NATO-Abendessen im Weißen Haus - Bidens Gesundheit auf dem Prüfstand

NATO-Abendessen im Weißen Haus - Bidens Gesundheit auf dem Prüfstand

US-Präsident Joe Biden und First Lady Jill Biden haben die Vetreter der NATO und Mitgliedstaaten zu einem Abendessen im Weißen Haus in Washington eingeladen.

Diese Woche empfängt Biden die Staats- und Regierungschefs zu dem NATO-Gipfel in Washington. Neben dem dicht gedrängten Programm finden auch lange dipolmatische Abendessen statt.
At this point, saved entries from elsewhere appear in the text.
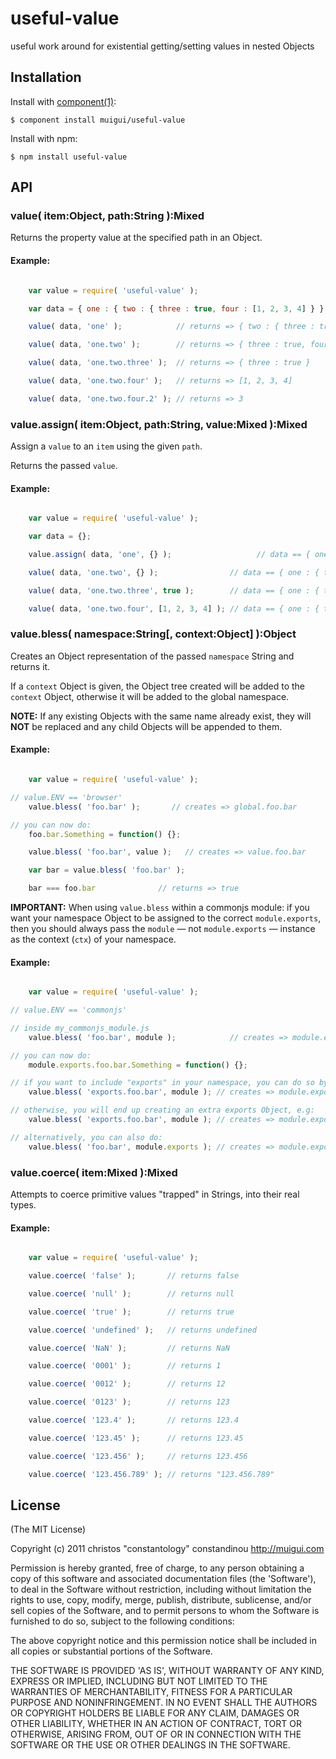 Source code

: 
# useful-value

  useful work around for existential getting/setting values in nested Objects

## Installation

  Install with [component(1)](http://component.io):

    $ component install muigui/useful-value

  Install with npm:

    $ npm install useful-value

## API

### value( item:Object, path:String ):Mixed
Returns the property value at the specified path in an Object.

#### Example:

```javascript

	var value = require( 'useful-value' );

    var data = { one : { two : { three : true, four : [1, 2, 3, 4] } } };

    value( data, 'one' );            // returns => { two : { three : true, four : [1, 2, 3, 4] } }

    value( data, 'one.two' );        // returns => { three : true, four : [1, 2, 3, 4] }

    value( data, 'one.two.three' );  // returns => { three : true }

    value( data, 'one.two.four' );   // returns => [1, 2, 3, 4]

    value( data, 'one.two.four.2' ); // returns => 3

```

### value.assign( item:Object, path:String, value:Mixed ):Mixed
Assign a `value` to an `item` using the given `path`.

Returns the passed `value`.

#### Example:

```javascript

	var value = require( 'useful-value' );

    var data = {};

    value.assign( data, 'one', {} );                   // data == { one : {} }

    value( data, 'one.two', {} );                // data == { one : { two : {} } }

    value( data, 'one.two.three', true );        // data == { one : { two : { three : true } } }

    value( data, 'one.two.four', [1, 2, 3, 4] ); // data == { one : { two : { three : true, four : [1, 2, 3, 4] } } }

```

### value.bless( namespace:String[, context:Object] ):Object
Creates an Object representation of the passed `namespace` String and returns it.

If a `context` Object is given, the Object tree created will be added to the `context` Object, otherwise it will be added to the global namespace.

**NOTE:** If any existing Objects with the same name already exist, they will **NOT** be replaced and any child Objects will be appended to them.

#### Example:

```javascript

	var value = require( 'useful-value' );

// value.ENV == 'browser'
    value.bless( 'foo.bar' );       // creates => global.foo.bar

// you can now do:
    foo.bar.Something = function() {};

    value.bless( 'foo.bar', value );   // creates => value.foo.bar

    var bar = value.bless( 'foo.bar' );

    bar === foo.bar              // returns => true

```

**IMPORTANT:** When using `value.bless` within a commonjs module: if you want your namespace Object to be assigned to the correct `module.exports`, then you should always pass the `module` — not `module.exports` — instance as the context (`ctx`) of your namespace.

#### Example:

```javascript

	var value = require( 'useful-value' );

// value.ENV == 'commonjs'

// inside my_commonjs_module.js
    value.bless( 'foo.bar', module );            // creates => module.exports.foo.bar

// you can now do:
    module.exports.foo.bar.Something = function() {};

// if you want to include "exports" in your namespace, you can do so by placing a carat (^) at the start of the String
    value.bless( 'exports.foo.bar', module ); // creates => module.exports.foo.bar

// otherwise, you will end up creating an extra exports Object, e.g:
    value.bless( 'exports.foo.bar', module ); // creates => module.exports.exports.foo.bar

// alternatively, you can also do:
    value.bless( 'foo.bar', module.exports ); // creates => module.exports.foo.bar

```

### value.coerce( item:Mixed ):Mixed
Attempts to coerce primitive values "trapped" in Strings, into their real types.

#### Example:

```javascript

	var value = require( 'useful-value' );

    value.coerce( 'false' );       // returns false

    value.coerce( 'null' );        // returns null

    value.coerce( 'true' );        // returns true

    value.coerce( 'undefined' );   // returns undefined

    value.coerce( 'NaN' );         // returns NaN

    value.coerce( '0001' );        // returns 1

    value.coerce( '0012' );        // returns 12

    value.coerce( '0123' );        // returns 123

    value.coerce( '123.4' );       // returns 123.4

    value.coerce( '123.45' );      // returns 123.45

    value.coerce( '123.456' );     // returns 123.456

    value.coerce( '123.456.789' ); // returns "123.456.789"

```

## License

(The MIT License)

Copyright (c) 2011 christos "constantology" constandinou http://muigui.com

Permission is hereby granted, free of charge, to any person obtaining a copy of this software and associated documentation files (the 'Software'), to deal in the Software without restriction, including without limitation the rights to use, copy, modify, merge, publish, distribute, sublicense, and/or sell copies of the Software, and to permit persons to whom the Software is furnished to do so, subject to the following conditions:

The above copyright notice and this permission notice shall be included in all copies or substantial portions of the Software.

THE SOFTWARE IS PROVIDED 'AS IS', WITHOUT WARRANTY OF ANY KIND, EXPRESS OR IMPLIED, INCLUDING BUT NOT LIMITED TO THE WARRANTIES OF MERCHANTABILITY, FITNESS FOR A PARTICULAR PURPOSE AND NONINFRINGEMENT. IN NO EVENT SHALL THE AUTHORS OR COPYRIGHT HOLDERS BE LIABLE FOR ANY CLAIM, DAMAGES OR OTHER LIABILITY, WHETHER IN AN ACTION OF CONTRACT, TORT OR OTHERWISE, ARISING FROM, OUT OF OR IN CONNECTION WITH THE SOFTWARE OR THE USE OR OTHER DEALINGS IN THE SOFTWARE.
Biden will zeigen, dass er weiterhin fit für den Job des Präsidenten der USA ist - trotz seines beunruhigenden Auftritts in der ersten Fernsehdebatte gegen seinen Gegner Donald Trump.

Die Wiederwahlkampagne Joe Bidens erregte diese Woche erneut Aufsehen, als die ehemalige Sprecherin des Repräsentantenhauses, Nancy Pelosi, sagte, es liege lediglich am Präsidenten zu entscheiden, ob er im Rennen bleiben soll. Der prominente Geldgeber George Clooney sagte, Biden solle nicht kandidieren.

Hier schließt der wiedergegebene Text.